Saved data entries:
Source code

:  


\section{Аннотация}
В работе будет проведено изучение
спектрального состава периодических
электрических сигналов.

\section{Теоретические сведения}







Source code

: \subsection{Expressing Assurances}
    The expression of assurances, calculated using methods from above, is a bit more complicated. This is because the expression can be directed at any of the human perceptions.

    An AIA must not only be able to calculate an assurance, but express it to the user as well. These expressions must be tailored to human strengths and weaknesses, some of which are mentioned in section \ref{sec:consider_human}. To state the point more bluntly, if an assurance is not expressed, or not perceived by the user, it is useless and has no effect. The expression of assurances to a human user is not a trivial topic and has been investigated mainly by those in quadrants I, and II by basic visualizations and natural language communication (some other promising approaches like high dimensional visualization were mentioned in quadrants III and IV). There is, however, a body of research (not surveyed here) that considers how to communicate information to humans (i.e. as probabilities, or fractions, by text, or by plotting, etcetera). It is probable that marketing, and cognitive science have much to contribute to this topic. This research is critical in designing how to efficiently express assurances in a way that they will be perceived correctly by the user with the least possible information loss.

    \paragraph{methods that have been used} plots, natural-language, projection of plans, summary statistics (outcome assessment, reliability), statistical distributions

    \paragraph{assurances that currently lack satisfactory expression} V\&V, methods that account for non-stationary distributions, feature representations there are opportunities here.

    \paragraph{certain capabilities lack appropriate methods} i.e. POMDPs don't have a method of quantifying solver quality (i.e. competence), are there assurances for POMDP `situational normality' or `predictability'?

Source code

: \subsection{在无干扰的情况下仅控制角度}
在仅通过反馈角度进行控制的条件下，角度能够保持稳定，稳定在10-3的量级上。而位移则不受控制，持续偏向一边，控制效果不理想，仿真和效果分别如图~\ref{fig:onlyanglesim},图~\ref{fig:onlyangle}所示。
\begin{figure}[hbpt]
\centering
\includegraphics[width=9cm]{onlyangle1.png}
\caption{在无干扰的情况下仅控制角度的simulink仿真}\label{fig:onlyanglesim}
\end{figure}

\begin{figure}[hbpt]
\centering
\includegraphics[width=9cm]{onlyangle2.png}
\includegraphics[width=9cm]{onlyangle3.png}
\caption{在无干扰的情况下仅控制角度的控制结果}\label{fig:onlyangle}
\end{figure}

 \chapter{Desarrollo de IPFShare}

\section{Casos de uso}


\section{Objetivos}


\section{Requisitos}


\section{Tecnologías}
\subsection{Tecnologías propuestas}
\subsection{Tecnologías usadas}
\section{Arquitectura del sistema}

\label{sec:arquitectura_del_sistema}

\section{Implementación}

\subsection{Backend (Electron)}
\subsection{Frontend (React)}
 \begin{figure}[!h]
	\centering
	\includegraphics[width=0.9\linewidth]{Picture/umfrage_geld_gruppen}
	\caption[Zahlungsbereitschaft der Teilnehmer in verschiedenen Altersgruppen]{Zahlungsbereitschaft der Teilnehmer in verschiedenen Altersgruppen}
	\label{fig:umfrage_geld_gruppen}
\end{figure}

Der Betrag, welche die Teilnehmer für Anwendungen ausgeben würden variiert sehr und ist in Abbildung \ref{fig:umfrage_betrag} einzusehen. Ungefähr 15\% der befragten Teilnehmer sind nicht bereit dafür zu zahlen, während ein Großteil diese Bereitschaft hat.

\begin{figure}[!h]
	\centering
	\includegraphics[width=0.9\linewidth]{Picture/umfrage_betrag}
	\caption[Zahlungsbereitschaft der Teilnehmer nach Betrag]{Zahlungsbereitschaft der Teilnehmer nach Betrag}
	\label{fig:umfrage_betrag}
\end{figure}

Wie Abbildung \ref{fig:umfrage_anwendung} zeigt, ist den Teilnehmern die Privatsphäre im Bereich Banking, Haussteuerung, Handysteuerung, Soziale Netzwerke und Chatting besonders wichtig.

- Your task: Which lines of the records contain "paragraph"? Show each of them.

- Expected answer:
    \paragraph{methods that have been used} plots, natural-language, projection of plans, summary statistics (outcome assessment, reliability), statistical distributions
    \paragraph{assurances that currently lack satisfactory expression} V\&V, methods that account for non-stationary distributions, feature representations there are opportunities here.
    \paragraph{certain capabilities lack appropriate methods} i.e. POMDPs don't have a method of quantifying solver quality (i.e. competence), are there assurances for POMDP `situational normality' or `predictability'?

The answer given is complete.